Section 9: Wilful obstruction. Any person who, without lawful authority or reasonable excuse, wilfully prevents or interupts the free passage of any person or vehicle in any public place shall be liable in summary conviction to a fine not exceeding 200 euros.
If you are arrested for a public order offence like the ones outlined above, you will be arrested under “Section 24”. This is where you have to give your name and address.
General: Have a solicitor’s number written on your arm if you are doing a protest or action where you may be arrested. You are not required to carry I.D. but it can be useful if you need to confirm your name if you are arrested. You can only be asked for your name and address if you are suspected of or known to have committing a crime. Say nothing until you know what section they are claiming to be using.

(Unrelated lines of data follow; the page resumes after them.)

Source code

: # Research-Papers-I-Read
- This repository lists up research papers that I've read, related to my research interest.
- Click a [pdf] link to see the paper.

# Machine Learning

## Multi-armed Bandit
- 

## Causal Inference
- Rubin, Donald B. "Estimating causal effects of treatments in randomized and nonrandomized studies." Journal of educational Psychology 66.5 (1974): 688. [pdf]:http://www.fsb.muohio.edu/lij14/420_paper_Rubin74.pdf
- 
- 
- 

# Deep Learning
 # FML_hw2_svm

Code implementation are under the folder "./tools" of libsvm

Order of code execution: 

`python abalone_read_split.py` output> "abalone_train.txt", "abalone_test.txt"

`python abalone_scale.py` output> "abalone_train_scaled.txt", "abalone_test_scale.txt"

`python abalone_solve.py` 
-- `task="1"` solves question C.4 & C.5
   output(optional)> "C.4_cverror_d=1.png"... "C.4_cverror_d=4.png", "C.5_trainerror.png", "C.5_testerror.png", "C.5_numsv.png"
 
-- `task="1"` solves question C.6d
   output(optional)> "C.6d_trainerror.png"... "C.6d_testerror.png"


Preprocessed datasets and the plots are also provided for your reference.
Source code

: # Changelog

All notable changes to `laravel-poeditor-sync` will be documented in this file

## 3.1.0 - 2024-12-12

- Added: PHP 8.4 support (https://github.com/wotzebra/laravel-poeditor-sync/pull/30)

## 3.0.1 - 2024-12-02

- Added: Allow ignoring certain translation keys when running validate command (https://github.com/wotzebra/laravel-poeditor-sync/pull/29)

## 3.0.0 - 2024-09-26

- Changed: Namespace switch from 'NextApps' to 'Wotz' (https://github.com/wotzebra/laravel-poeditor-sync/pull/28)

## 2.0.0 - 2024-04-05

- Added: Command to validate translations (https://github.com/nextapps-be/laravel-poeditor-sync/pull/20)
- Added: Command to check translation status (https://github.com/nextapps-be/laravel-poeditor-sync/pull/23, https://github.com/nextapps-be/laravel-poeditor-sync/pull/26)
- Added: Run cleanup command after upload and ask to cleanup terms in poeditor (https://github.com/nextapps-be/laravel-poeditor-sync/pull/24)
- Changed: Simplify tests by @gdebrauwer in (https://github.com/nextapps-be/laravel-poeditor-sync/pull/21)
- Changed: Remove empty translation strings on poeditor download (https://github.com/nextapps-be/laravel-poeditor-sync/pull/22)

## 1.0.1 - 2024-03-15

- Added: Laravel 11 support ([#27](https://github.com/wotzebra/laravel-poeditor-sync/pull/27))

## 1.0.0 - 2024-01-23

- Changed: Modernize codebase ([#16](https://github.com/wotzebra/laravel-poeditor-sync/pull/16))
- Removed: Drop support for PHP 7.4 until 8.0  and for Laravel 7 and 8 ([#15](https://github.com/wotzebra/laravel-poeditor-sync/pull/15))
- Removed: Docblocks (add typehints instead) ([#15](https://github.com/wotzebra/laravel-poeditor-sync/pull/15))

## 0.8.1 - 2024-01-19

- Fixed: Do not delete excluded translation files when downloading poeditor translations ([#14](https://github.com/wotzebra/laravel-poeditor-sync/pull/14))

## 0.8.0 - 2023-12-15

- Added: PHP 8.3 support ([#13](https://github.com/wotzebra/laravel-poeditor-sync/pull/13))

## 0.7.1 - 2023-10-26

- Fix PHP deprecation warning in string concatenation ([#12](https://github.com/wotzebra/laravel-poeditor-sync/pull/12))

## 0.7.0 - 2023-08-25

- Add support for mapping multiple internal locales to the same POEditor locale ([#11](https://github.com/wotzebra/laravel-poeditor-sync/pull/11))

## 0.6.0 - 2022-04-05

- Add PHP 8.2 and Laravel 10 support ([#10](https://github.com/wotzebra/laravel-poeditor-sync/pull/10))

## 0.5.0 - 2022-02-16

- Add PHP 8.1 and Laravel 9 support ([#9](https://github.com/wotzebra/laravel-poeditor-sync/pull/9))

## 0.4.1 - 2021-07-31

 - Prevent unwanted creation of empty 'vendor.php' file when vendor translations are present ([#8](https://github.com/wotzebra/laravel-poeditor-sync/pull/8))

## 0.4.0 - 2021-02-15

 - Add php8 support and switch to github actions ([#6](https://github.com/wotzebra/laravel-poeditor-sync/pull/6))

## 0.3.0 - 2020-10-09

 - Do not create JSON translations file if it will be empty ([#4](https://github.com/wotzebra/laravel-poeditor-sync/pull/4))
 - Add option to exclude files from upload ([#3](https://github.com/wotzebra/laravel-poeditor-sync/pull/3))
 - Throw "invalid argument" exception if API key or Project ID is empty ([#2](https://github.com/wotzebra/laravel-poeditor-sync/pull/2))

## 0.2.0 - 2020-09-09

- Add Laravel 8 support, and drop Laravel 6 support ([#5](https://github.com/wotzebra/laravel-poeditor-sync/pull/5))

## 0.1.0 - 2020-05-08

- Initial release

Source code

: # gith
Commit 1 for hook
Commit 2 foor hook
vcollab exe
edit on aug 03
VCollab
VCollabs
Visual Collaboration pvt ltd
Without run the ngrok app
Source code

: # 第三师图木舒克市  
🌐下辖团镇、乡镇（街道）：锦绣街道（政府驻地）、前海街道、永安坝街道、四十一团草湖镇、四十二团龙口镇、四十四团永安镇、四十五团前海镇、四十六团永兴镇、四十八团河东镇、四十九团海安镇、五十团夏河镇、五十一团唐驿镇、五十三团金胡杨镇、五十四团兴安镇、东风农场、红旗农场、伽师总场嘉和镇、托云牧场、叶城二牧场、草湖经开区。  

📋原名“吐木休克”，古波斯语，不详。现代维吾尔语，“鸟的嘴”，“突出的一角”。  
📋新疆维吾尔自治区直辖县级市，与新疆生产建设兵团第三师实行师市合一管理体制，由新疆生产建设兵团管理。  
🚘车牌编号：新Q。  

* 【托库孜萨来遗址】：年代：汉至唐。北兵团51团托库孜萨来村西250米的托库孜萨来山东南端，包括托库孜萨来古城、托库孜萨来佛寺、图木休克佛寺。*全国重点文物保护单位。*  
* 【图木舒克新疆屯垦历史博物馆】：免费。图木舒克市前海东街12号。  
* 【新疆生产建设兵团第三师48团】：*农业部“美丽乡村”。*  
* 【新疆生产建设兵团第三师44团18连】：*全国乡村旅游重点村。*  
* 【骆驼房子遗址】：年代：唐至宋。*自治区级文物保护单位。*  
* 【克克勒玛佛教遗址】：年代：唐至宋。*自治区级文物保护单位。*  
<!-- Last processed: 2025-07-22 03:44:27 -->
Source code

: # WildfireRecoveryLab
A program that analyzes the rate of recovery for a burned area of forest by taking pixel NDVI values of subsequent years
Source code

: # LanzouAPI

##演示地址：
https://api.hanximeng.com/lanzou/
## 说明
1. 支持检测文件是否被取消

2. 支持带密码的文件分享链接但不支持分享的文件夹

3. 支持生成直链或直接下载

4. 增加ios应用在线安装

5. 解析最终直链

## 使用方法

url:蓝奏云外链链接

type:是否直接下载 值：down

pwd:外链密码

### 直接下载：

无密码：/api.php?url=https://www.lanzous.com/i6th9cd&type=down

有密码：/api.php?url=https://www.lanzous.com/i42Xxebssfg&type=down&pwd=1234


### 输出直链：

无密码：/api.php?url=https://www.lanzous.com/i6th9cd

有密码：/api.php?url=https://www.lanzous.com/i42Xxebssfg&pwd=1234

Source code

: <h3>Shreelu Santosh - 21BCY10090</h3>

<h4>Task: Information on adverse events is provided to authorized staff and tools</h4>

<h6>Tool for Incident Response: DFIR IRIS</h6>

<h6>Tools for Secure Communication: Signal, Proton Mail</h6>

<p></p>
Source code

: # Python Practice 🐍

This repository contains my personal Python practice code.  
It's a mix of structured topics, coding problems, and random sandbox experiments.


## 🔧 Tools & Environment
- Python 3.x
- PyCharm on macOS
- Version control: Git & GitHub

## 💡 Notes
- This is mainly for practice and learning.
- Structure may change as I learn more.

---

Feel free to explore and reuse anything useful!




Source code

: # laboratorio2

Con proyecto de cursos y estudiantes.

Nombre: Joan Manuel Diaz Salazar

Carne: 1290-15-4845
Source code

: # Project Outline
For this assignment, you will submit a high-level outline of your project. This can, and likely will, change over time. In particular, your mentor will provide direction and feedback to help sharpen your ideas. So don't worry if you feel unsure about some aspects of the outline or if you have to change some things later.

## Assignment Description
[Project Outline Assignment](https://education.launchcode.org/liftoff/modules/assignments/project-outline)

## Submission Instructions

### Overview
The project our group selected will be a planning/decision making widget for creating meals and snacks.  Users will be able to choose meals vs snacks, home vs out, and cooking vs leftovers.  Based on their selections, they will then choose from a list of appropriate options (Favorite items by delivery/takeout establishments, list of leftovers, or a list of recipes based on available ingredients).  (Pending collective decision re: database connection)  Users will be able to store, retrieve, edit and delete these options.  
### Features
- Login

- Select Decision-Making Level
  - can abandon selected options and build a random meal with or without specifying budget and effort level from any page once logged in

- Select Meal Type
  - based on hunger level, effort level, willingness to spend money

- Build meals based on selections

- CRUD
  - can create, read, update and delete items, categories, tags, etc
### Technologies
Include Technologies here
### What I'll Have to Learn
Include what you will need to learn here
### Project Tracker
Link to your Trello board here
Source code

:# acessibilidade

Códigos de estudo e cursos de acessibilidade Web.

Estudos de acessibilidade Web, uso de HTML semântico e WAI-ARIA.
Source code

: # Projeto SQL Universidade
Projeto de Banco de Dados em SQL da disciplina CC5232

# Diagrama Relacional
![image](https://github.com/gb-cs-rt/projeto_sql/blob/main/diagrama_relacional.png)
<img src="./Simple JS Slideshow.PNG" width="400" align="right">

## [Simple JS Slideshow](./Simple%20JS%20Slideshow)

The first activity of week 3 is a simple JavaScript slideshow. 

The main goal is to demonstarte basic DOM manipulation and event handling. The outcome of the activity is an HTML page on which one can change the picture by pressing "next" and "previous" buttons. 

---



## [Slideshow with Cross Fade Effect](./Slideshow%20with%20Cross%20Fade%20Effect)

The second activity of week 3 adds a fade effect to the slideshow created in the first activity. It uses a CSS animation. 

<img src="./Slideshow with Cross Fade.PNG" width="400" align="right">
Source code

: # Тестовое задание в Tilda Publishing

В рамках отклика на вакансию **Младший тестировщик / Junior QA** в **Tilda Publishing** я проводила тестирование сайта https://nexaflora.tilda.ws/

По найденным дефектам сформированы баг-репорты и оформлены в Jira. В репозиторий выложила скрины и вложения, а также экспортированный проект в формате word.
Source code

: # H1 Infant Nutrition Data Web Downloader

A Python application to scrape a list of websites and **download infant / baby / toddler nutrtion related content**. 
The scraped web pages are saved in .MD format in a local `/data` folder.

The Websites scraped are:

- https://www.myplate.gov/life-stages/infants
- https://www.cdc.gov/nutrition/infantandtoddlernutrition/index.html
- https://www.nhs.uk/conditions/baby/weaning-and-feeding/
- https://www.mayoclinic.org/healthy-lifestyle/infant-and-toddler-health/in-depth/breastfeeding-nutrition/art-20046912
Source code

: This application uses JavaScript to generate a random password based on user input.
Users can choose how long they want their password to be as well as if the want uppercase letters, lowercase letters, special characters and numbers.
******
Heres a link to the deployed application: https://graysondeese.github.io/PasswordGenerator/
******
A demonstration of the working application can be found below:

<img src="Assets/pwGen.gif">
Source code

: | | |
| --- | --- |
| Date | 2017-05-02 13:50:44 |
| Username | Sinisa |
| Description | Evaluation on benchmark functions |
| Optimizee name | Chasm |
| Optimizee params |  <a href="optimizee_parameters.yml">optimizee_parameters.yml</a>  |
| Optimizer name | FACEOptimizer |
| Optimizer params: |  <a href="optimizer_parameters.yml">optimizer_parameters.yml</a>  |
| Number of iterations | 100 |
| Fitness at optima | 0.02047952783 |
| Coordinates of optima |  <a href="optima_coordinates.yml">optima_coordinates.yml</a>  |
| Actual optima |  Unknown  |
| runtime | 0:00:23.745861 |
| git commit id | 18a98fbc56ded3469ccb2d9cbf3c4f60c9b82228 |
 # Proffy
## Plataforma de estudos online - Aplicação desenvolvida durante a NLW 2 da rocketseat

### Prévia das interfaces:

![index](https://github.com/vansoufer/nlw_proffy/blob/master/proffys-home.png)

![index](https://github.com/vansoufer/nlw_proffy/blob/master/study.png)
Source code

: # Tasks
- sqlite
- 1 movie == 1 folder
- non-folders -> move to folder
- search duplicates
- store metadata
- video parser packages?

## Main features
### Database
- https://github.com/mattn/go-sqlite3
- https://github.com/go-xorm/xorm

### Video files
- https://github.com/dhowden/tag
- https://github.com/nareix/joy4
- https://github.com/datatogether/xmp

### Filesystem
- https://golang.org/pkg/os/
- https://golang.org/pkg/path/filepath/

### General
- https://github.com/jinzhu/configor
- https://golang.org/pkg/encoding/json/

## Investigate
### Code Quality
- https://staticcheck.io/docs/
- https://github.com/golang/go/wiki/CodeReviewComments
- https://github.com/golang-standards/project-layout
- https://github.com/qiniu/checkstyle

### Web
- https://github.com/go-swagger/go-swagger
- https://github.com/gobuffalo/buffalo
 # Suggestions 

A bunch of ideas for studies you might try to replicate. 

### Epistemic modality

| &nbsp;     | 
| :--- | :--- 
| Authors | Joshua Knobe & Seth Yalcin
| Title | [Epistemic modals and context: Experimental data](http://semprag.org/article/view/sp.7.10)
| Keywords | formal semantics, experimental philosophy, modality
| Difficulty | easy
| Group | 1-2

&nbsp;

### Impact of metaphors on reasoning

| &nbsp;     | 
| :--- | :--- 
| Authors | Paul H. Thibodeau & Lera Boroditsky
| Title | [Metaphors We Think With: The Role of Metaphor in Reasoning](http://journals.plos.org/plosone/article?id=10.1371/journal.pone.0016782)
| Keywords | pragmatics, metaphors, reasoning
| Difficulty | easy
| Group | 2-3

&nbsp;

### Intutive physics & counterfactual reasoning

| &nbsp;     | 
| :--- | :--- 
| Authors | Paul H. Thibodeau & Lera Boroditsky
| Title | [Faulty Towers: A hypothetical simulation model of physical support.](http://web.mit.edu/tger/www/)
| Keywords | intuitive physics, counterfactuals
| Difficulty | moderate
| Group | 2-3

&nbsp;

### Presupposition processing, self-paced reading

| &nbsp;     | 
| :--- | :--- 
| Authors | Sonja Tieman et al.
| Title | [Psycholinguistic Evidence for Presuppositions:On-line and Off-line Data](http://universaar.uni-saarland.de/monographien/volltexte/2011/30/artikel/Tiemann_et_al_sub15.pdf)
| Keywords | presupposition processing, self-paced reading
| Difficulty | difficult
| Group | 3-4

If arrested: Make sure you get the arresting officer’s name and number and the exact reason for your arrest/section you are being arrested under. You do not have to give your date of birth, nationality or any other details other than your name and address. Insist on being seen by a doctor if you were injured by the Gardai during your arrest or detention. Don’t sign anything other than you list of belongings. Even if you are interviewed, you have the right to remain silent or to say “no comment”. When detained, you must be issued with a leaflet outlining your legal rights – you can ask for your own solicitor at any time.
For drivers: If you are stopped, question why (under which section, get the name of the Gardai stopping you, etc.) Make sure your vehicle is road-worthy (especially if you are using it for protests and actions!) Under the Road Traffic Act you are not required to exit or unlock any part of your vehicle. You can pass the driver’s license and insurance papers out through a gap in the window and, if you don’t have your documents, you can produce them within 10 days at your local police station. Passengers are you required to give any information. Gardai have no right to search your vehicle or ask where you are going.
Stop & search: Gardai can only search you or your vehicle without a warrant if they use the following: Offences against the State Act, Misuse of Drugs Act, Criminal Law Act or Offensive Weapons Act.